What’s the Deal With: Counting Macros
- Written By:Dr. Jaime Schehr N.D, R.D
"What's The Deal With" is a series from Dr. Jaime Schehr (N.D., R.D) that explores the latest health news, buzzy ingredients, and answers your most asked wellness questions.
Should I Count My Macros?
This strategy can work well and improve the quality of the foods you are eating by focusing more on the nutrient rather than the calorie number, but it is very much still a diet. People with consistent routines, time to meal prep, and who don’t eat out often find this easier than most. It is true that this method can have good results when followed properly (key word: properly).
I do, and have often, used this method for my clients when it's appropriate— it’s not the right choice for everyone. I also believe that following this program for a bit can help someone to understand their intake and their needs, but I don’t think this is a method that should be followed forever. My ultimate goal is to always help people learn how to eat instinctually.
How Does It Work
Macronutrients are counted by first determining your total caloric need which will factor in age, weight, activity level and goals. From there the total caloric need is divided into macronutrient groups: carbs, fats, and proteins.
Depending on your goals, certain ratios of macronutrients are more beneficial than others. For example, someone eating to build muscle mass will want to ensure they achieve a calorie surplus, with a significant percentage of calories from protein over fats. In contrast, someone following the keto diet would be getting most of their calories from fat and very few from carbohydrates, changing their macro ratios to prioritize fats.

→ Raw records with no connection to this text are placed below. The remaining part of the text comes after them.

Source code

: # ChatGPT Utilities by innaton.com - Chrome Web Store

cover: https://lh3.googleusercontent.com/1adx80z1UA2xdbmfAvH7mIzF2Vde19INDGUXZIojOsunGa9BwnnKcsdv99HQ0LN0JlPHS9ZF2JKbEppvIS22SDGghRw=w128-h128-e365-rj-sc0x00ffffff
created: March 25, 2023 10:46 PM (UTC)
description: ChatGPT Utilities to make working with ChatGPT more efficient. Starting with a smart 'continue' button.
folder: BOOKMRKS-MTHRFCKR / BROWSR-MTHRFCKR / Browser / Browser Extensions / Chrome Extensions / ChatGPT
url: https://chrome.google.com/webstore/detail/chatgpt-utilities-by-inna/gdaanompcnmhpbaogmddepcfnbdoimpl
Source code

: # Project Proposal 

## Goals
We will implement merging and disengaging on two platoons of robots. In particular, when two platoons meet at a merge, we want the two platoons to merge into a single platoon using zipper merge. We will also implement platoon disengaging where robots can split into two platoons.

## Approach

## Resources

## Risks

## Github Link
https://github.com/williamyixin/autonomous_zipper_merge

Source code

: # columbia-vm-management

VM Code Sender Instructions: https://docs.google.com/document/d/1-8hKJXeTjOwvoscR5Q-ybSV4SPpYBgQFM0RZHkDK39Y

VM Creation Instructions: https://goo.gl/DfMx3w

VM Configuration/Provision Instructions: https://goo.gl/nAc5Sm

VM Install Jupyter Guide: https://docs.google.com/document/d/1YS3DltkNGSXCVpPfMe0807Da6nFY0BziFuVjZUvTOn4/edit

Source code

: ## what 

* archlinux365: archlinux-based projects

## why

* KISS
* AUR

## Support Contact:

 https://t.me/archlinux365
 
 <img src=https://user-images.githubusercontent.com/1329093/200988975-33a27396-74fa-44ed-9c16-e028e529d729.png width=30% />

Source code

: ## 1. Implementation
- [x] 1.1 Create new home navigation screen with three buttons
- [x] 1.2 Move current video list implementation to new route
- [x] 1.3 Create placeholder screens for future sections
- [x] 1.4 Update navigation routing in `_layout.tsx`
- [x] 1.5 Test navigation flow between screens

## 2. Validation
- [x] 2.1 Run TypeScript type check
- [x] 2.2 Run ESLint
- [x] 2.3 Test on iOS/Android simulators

Beyond the constant need to count and measure everything you eat, the downside to macros is that most of the “macro calculators” people use are largely inaccurate based on individual needs. If you are considering macros, I highly recommend you work with someone who can take into consideration your specific needs, body and goals and not rely on an internet calculator or self-taught coach. Also, beware of all the “macro” products on the market today which are often processed foods with appealing labels.